Return every line of the entries that includes the word "individual".

BEGIN Material shown

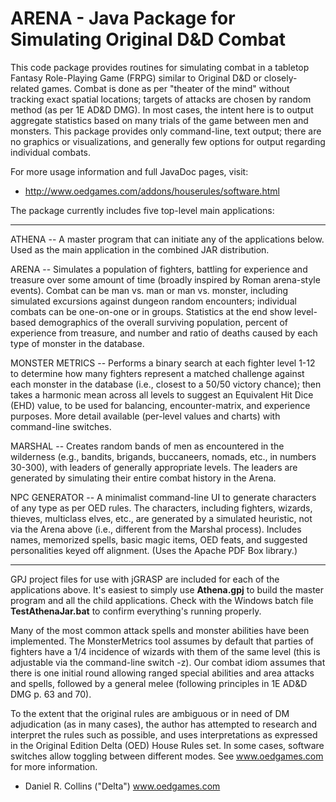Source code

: ARENA - Java Package for Simulating Original D&D Combat
========================================================

This code package provides routines for simulating combat in
a tabletop Fantasy Role-Playing Game (FRPG) similar to Original D&D
or closely-related games. Combat is done as per "theater of the mind"
without tracking exact spatial locations; targets of attacks
are chosen by random method (as per 1E AD&D DMG). 
In most cases, the intent here is to output aggregate statistics based on 
many trials of the game between men and monsters. This package provides only 
command-line, text output; there are no graphics or visualizations, 
and generally few options for output regarding individual combats. 

For more usage information and full JavaDoc pages, visit:

- http://www.oedgames.com/addons/houserules/software.html

The package currently includes five top-level main applications:

-----------------------------------------------------------------

ATHENA -- A master program that can initiate any of the applications below. 
Used as the main application in the combined JAR distribution.

ARENA -- Simulates a population of fighters, battling for
experience and treasure over some amount of time (broadly inspired by 
Roman arena-style events). Combat can be man vs. man or man vs.
monster, including simulated excursions against dungeon random 
encounters; individual combats can be one-on-one or in groups. Statistics
at the end show level-based demographics of the overall surviving population,
percent of experience from treasure, and number and ratio of deaths
caused by each type of monster in the database. 

MONSTER METRICS -- Performs a binary search at each fighter level 1-12
to determine how many fighters represent a matched challenge against
each monster in the database (i.e., closest to a 50/50 victory chance); 
then takes a harmonic mean across all levels to suggest an
Equivalent Hit Dice (EHD) value, to be used for balancing, encounter-matrix, 
and experience purposes. More detail available (per-level values and charts)
with command-line switches.

MARSHAL -- Creates random bands of men as encountered in the wilderness
(e.g., bandits, brigands, buccaneers, nomads, etc., in numbers 30-300),
with leaders of generally appropriate levels. The leaders are generated
by simulating their entire combat history in the Arena. 

NPC GENERATOR -- A minimalist command-line UI to generate characters
of any type as per OED rules. The characters, including fighters, wizards, 
thieves, multiclass elves, etc., are generated by a simulated heuristic, 
not via the Arena above (i.e., different from the Marshal process). 
Includes names, memorized spells, basic magic items, OED feats, and suggested
personalities keyed off alignment. (Uses the Apache PDF Box library.)

-----------------------------------------------------------------

GPJ project files for use with jGRASP are included for each of the
applications above. It's easiest to simply use **Athena.gpj** to build the master 
program and all the child applications. Check with the Windows batch file 
**TestAthenaJar.bat** to confirm everything's running properly.

Many of the most common attack spells and monster abilities have been implemented.
The MonsterMetrics tool assumes by default that parties of fighters have a 1/4
incidence of wizards with them of the same level (this is adjustable via the
command-line switch -z). Our combat idiom assumes that there is one initial round
allowing ranged special abilities and area attacks and spells, followed by a general 
melee (following principles in 1E AD&D DMG p. 63 and 70). 

To the extent that the original rules are ambiguous or in need of DM
adjudication (as in many cases), the author has attempted to research 
and interpret the rules such as possible, and uses interpretations
as expressed in the Original Edition Delta (OED) House Rules set. In some
cases, software switches allow toggling between different modes. See
www.oedgames.com for more information. 

- Daniel R. Collins ("Delta")
www.oedgames.com
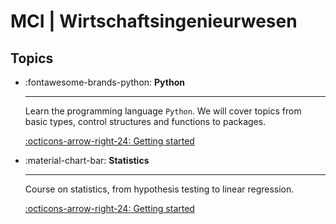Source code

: # MCI | Wirtschaftsingenieurwesen


## Topics

<div class="grid cards" markdown>

- :fontawesome-brands-python: __Python__

    ---
    
    Learn the programming language `Python`. We will cover topics from basic 
    types, control structures and functions to packages.
    
    [:octicons-arrow-right-24: Getting started](python/index.md)

- :material-chart-bar: __Statistics__

    ---
    
    Course on statistics, from hypothesis testing to linear regression.
    
    [:octicons-arrow-right-24: Getting started](statistics/index.md)
</div>
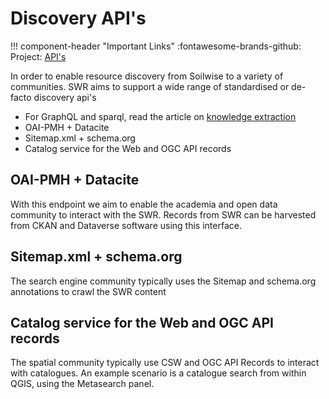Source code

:# Discovery API's

!!! component-header "Important Links"
    :fontawesome-brands-github: Project: [API's](https://github.com/orgs/soilwise-he/projects/9)

In order to enable resource discovery from Soilwise to a variety of communities. SWR aims to support a wide range of standardised or de-facto discovery api's

- For GraphQL and sparql, read the article on [knowledge extraction](./knowledge-extraction.md)
- OAI-PMH + Datacite
- Sitemap.xml + schema.org
- Catalog service for the Web and OGC API records

## OAI-PMH + Datacite

With this endpoint we aim to enable the academia and open data community to interact with the SWR. Records from SWR can be harvested from CKAN and Dataverse software using this interface.

## Sitemap.xml + schema.org

The search engine community typically uses the Sitemap and schema.org annotations to crawl the SWR content

## Catalog service for the Web and OGC API records

The spatial community typically use CSW and OGC API Records to interact with catalogues. An example scenario is a catalogue search from within QGIS, using the Metasearch panel.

END Material shown

Reply to the exercise:
and generally few options for output regarding individual combats. 
encounters; individual combats can be one-on-one or in groups. Statistics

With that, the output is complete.